What is an accident and why should it be investigated?
The term “accident” can be defined as an unplanned event that interrupts the completion of an activity, and that may (or may not) include injury or property damage. An incident usually refers to an unexpected event that did not cause injury or damage this time but had the potential. “Near miss” or “dangerous occurrence” are also terms for an event that could have caused harm but did not.
Please note: The term incident is used in some situations and jurisdictions to cover both an “accident” and “incident”. It is argued that the word “accident” implies that the event was related to fate or chance. When the root cause is determined, it is usually found that many events were predictable and could have been prevented if the right actions were taken — making the event not one of fate or chance (thus, the word incident is used). For simplicity, we will use the term accident to mean all of the above events.
Reasons to investigate a workplace accident include:
Most importantly, to find out the cause of accidents and to prevent similar accidents in the future.
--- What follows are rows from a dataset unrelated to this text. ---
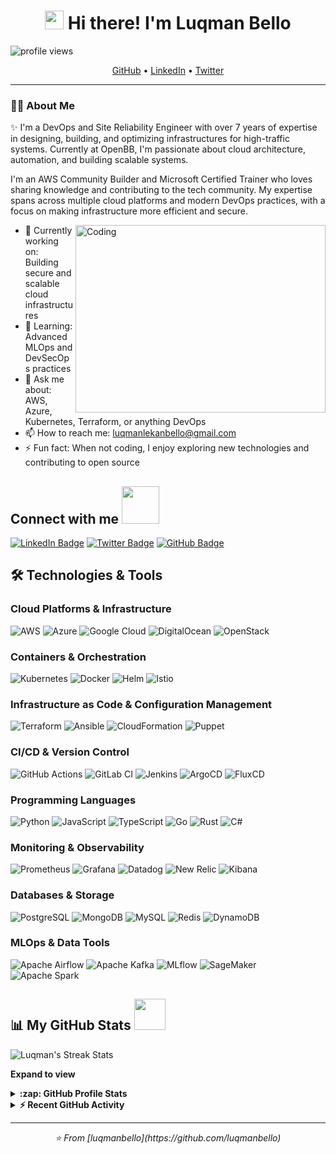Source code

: # <div align="center"><img src="https://raw.githubusercontent.com/MartinHeinz/MartinHeinz/master/wave.gif" width="30px"> Hi there! I'm Luqman Bello</div>

<p align="left">
  <img src="https://komarev.com/ghpvc/?username=luqmanbello&label=Profile%20views&color=0e75b6&style=flat" alt="profile views" />
</p>

<p align="center">
  <a href="https://github.com/luqmanbello">GitHub</a> •
  <a href="https://linkedin.com/in/luqman-bello">LinkedIn</a> •
  <a href="https://twitter.com/LuqmanBello_">Twitter</a>
</p>

---
### 👨‍💻 About Me
✨ I'm a DevOps and Site Reliability Engineer with over 7 years of expertise in designing, building, and optimizing infrastructures for high-traffic systems. Currently at OpenBB, I'm passionate about cloud architecture, automation, and building scalable systems.

I'm an AWS Community Builder and Microsoft Certified Trainer who loves sharing knowledge and contributing to the tech community. My expertise spans across multiple cloud platforms and modern DevOps practices, with a focus on making infrastructure more efficient and secure.

<!-- code gif can be added here -->
<img align="right" alt="Coding" src="https://i.giphy.com/media/Y4ak9Ki2GZCbJxAnJD/giphy.webp" width="400" height="300" />

- 🔭 Currently working on: Building secure and scalable cloud infrastructures
- 🌱 Learning: Advanced MLOps and DevSecOps practices
- 💬 Ask me about: AWS, Azure, Kubernetes, Terraform, or anything DevOps
- 📫 How to reach me: [luqmanlekanbello@gmail.com](mailto:luqmanlekanbello@gmail.com)
- ⚡ Fun fact: When not coding, I enjoy exploring new technologies and contributing to open source

## Connect with me <img src="https://media.giphy.com/media/LnQjpWaON8nhr21vNW/giphy.gif" width="60">

<p>
    <a href="https://linkedin.com/in/luqman-bello"><img src="https://img.shields.io/badge/-Luqman%20Bello-blue?style=plastic&labelColor=blue&logo=LinkedIn&link=https://linkedin.com/in/luqman-bello" alt="LinkedIn Badge"></a>
    <a href="https://twitter.com/LuqmanBello_"><img src="https://img.shields.io/badge/-Luqman%20Bello-informational?style=plastic&labelColor=informational&logo=Twitter&link=https://twitter.com/LuqmanBello_" alt="Twitter Badge"></a>
    <a href="https://github.com/luqmanbello"><img src="https://img.shields.io/badge/-Luqman%20Bello-gray?style=plastic&labelColor=gray&logo=Github&link=https://github.com/luqmanbello" alt="GitHub Badge"></a>
</p>

## 🛠️ Technologies & Tools

### Cloud Platforms & Infrastructure
![AWS](https://img.shields.io/badge/AWS-%23FF9900.svg?style=for-the-badge&logo=amazon-aws&logoColor=white)
![Azure](https://img.shields.io/badge/azure-%230072C6.svg?style=for-the-badge&logo=microsoftazure&logoColor=white)
![Google Cloud](https://img.shields.io/badge/GoogleCloud-%234285F4.svg?style=for-the-badge&logo=google-cloud&logoColor=white)
![DigitalOcean](https://img.shields.io/badge/DigitalOcean-%230167ff.svg?style=for-the-badge&logo=digitalOcean&logoColor=white)
![OpenStack](https://img.shields.io/badge/Openstack-%23f01742.svg?style=for-the-badge&logo=openstack&logoColor=white)

### Containers & Orchestration
![Kubernetes](https://img.shields.io/badge/kubernetes-%23326ce5.svg?style=for-the-badge&logo=kubernetes&logoColor=white)
![Docker](https://img.shields.io/badge/docker-%230db7ed.svg?style=for-the-badge&logo=docker&logoColor=white)
![Helm](https://img.shields.io/badge/helm-%230F1689.svg?style=for-the-badge&logo=helm&logoColor=white)
![Istio](https://img.shields.io/badge/istio-%23466BB0.svg?style=for-the-badge&logo=istio&logoColor=white)

### Infrastructure as Code & Configuration Management
![Terraform](https://img.shields.io/badge/terraform-%235835CC.svg?style=for-the-badge&logo=terraform&logoColor=white)
![Ansible](https://img.shields.io/badge/ansible-%231A1918.svg?style=for-the-badge&logo=ansible&logoColor=white)
![CloudFormation](https://img.shields.io/badge/CloudFormation-%23FF9900.svg?style=for-the-badge&logo=amazon-aws&logoColor=white)
![Puppet](https://img.shields.io/badge/puppet-%23FFAE1A.svg?style=for-the-badge&logo=puppet&logoColor=black)

### CI/CD & Version Control
![GitHub Actions](https://img.shields.io/badge/github%20actions-%232671E5.svg?style=for-the-badge&logo=githubactions&logoColor=white)
![GitLab CI](https://img.shields.io/badge/gitlab%20ci-%23181717.svg?style=for-the-badge&logo=gitlab&logoColor=white)
![Jenkins](https://img.shields.io/badge/jenkins-%232C5263.svg?style=for-the-badge&logo=jenkins&logoColor=white)
![ArgoCD](https://img.shields.io/badge/argo%20cd-%23EF7B4D.svg?style=for-the-badge&logo=argo&logoColor=white)
![FluxCD](https://img.shields.io/badge/flux%20cd-%23316CE6.svg?style=for-the-badge&logo=flux&logoColor=white)

### Programming Languages
![Python](https://img.shields.io/badge/python-3670A0?style=for-the-badge&logo=python&logoColor=ffdd54)
![JavaScript](https://img.shields.io/badge/javascript-%23323330.svg?style=for-the-badge&logo=javascript&logoColor=%23F7DF1E)
![TypeScript](https://img.shields.io/badge/typescript-%23007ACC.svg?style=for-the-badge&logo=typescript&logoColor=white)
![Go](https://img.shields.io/badge/go-%2300ADD8.svg?style=for-the-badge&logo=go&logoColor=white)
![Rust](https://img.shields.io/badge/rust-%23000000.svg?style=for-the-badge&logo=rust&logoColor=white)
![C#](https://img.shields.io/badge/c%23-%23239120.svg?style=for-the-badge&logo=c-sharp&logoColor=white)

### Monitoring & Observability
![Prometheus](https://img.shields.io/badge/prometheus-%23E6522C.svg?style=for-the-badge&logo=prometheus&logoColor=white)
![Grafana](https://img.shields.io/badge/grafana-%23F46800.svg?style=for-the-badge&logo=grafana&logoColor=white)
![Datadog](https://img.shields.io/badge/datadog-%23632CA6.svg?style=for-the-badge&logo=datadog&logoColor=white)
![New Relic](https://img.shields.io/badge/New%20Relic-%23008C99.svg?style=for-the-badge&logo=new-relic&logoColor=white)
![Kibana](https://img.shields.io/badge/kibana-%23005571.svg?style=for-the-badge&logo=kibana&logoColor=white)

### Databases & Storage
![PostgreSQL](https://img.shields.io/badge/postgres-%23316192.svg?style=for-the-badge&logo=postgresql&logoColor=white)
![MongoDB](https://img.shields.io/badge/MongoDB-%234ea94b.svg?style=for-the-badge&logo=mongodb&logoColor=white)
![MySQL](https://img.shields.io/badge/mysql-%2300f.svg?style=for-the-badge&logo=mysql&logoColor=white)
![Redis](https://img.shields.io/badge/redis-%23DD0031.svg?style=for-the-badge&logo=redis&logoColor=white)
![DynamoDB](https://img.shields.io/badge/dynamodb-%23FF9900.svg?style=for-the-badge&logo=amazon-dynamodb&logoColor=white)

### MLOps & Data Tools
![Apache Airflow](https://img.shields.io/badge/Apache%20Airflow-%23017CEE.svg?style=for-the-badge&logo=apache-airflow&logoColor=white)
![Apache Kafka](https://img.shields.io/badge/Apache%20Kafka-%23231F20.svg?style=for-the-badge&logo=apache-kafka&logoColor=white)
![MLflow](https://img.shields.io/badge/MLflow-%23d9ead3.svg?style=for-the-badge&logo=numpy&logoColor=blue)
![SageMaker](https://img.shields.io/badge/SageMaker-%23FF9900.svg?style=for-the-badge&logo=amazon-aws&logoColor=white)
![Apache Spark](https://img.shields.io/badge/Apache%20Spark-%23E25A1C.svg?style=for-the-badge&logo=apache-spark&logoColor=white)

## 📊 My GitHub Stats <img src="https://media.giphy.com/media/VgCDAzcKvsR6OM0uWg/giphy.gif" width="50">

<div>
  <img align="center" src="https://github-readme-streak-stats.herokuapp.com/?user=luqmanbello&theme=dark" alt="Luqman's Streak Stats" />
</div>

**Expand to view**
<details>
  <summary><b>:zap: GitHub Profile Stats</b></summary>
  <img src="https://github-readme-stats.vercel.app/api?username=luqmanbello&show_icons=true&theme=dark" />
</details>

<details>
  <summary><b>⚡ Recent GitHub Activity</b></summary>
  <br/>
   <a href="https://github.com/luqmanbello"><img alt="Luqman's Activity Graph" src="https://github-readme-activity-graph.vercel.app/graph?username=luqmanbello&custom_title=Luqman's%20Contribution%20Graph&theme=react-dark" /></a>
  <br/>
</details>

---

<div align="center">
  <i>⭐️ From [luqmanbello](https://github.com/luqmanbello)</i>
</div>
To fulfill any legal requirements.
To determine the cost of an accident.
To determine compliance with applicable safety regulations.
To process workers’ compensation claims.
Incidents that involve no injury or property damage should still be investigated to determine the hazards that should be corrected. The same principles apply to a quick inquiry of a minor incident and to the more formal investigation of a serious event.
Who should do the accident investigating?
Ideally, an investigation would be conducted by someone experienced in accident causation, experienced in investigative techniques, fully knowledgeable of the work processes, procedures, persons, and industrial relations environment of a particular situation.
Some jurisdictions provide guidance such as requiring that it must be conducted jointly, with both management and labor represented, or that the investigators must be knowledgeable about the work processes involved.
In most cases, the supervisor should help investigate the event. Other members of the team can include:
Employees with knowledge of the work.
Health and Safety Committee.
Union representative, if applicable.
Employees with experience in investigations.
Representative from local government.
Should the immediate supervisor be on the team?
The advantage is that this person is likely to know most about the work and persons involved and the current conditions. Furthermore, the supervisor can usually take immediate remedial action. The counter argument is that there may be an attempt to gloss over the supervisors shortcomings in the accident. This situation should not arise if the accident is investigated by a team of people, and if the worker representative(s) and the members review all accident investigation reports thoroughly.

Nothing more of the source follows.